Manual instrumentation of Java applications with OpenTelemetry

observability-launch-series-3-java-manual.jpg

In the fast-paced universe of software development, especially in the cloud-native realm, DevOps and SRE teams are increasingly emerging as essential partners in application stability and growth.

DevOps engineers continuously optimize software delivery, while SRE teams act as the stewards of application reliability, scalability, and top-tier performance. The challenge?
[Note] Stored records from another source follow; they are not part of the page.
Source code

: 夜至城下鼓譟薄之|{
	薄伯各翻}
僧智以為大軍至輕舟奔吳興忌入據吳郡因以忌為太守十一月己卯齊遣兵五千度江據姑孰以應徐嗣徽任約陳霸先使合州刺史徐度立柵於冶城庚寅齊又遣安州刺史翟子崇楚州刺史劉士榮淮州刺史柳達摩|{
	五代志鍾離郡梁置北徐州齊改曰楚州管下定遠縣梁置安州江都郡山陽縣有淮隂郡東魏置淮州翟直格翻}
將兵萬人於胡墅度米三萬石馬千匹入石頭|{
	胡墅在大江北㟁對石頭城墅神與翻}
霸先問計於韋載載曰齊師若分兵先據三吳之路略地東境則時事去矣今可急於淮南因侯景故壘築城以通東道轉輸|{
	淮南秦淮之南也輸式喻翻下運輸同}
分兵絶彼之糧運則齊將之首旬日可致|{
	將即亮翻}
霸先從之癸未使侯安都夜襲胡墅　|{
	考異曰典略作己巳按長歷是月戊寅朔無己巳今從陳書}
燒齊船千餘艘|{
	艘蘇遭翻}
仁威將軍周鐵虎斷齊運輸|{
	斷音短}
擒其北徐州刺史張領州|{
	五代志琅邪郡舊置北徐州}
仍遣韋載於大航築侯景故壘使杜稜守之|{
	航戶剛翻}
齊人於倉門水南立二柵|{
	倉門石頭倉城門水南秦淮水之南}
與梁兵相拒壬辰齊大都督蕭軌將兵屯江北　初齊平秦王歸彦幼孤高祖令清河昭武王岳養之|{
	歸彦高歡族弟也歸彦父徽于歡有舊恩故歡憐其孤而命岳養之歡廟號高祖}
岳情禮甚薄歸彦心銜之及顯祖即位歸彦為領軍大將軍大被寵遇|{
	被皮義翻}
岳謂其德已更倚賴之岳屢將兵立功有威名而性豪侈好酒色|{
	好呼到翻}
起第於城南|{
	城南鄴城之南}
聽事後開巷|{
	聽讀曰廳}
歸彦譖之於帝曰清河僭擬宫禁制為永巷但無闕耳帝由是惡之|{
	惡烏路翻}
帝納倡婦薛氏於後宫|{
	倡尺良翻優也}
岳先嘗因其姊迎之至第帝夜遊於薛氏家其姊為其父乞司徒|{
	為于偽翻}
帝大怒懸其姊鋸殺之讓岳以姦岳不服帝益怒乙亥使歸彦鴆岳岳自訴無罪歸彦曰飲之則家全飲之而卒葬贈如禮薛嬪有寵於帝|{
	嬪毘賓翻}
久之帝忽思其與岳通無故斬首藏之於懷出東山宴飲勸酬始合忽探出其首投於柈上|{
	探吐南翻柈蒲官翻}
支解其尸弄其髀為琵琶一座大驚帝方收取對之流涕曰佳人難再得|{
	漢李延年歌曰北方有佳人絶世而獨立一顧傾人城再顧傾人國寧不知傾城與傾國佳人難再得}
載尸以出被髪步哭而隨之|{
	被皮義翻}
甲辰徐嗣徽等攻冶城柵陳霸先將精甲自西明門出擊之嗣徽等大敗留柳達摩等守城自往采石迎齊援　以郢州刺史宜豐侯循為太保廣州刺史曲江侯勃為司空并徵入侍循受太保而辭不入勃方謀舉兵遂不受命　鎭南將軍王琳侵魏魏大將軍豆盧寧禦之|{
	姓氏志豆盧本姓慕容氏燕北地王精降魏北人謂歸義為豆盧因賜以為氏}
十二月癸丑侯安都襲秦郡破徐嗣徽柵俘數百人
These teams require a cutting-edge observability solution, one that encompasses full-stack insights, empowering them to rapidly manage, monitor, and rectify potential disruptions before they culminate into operational challenges.

Observability in our modern distributed software ecosystem goes beyond mere monitoring—it demands limitless data collection, precision in processing, and the correlation of this data into actionable insights. However, the road to achieving this holistic view is paved with obstacles: from navigating version incompatibilities to wrestling with restrictive proprietary code.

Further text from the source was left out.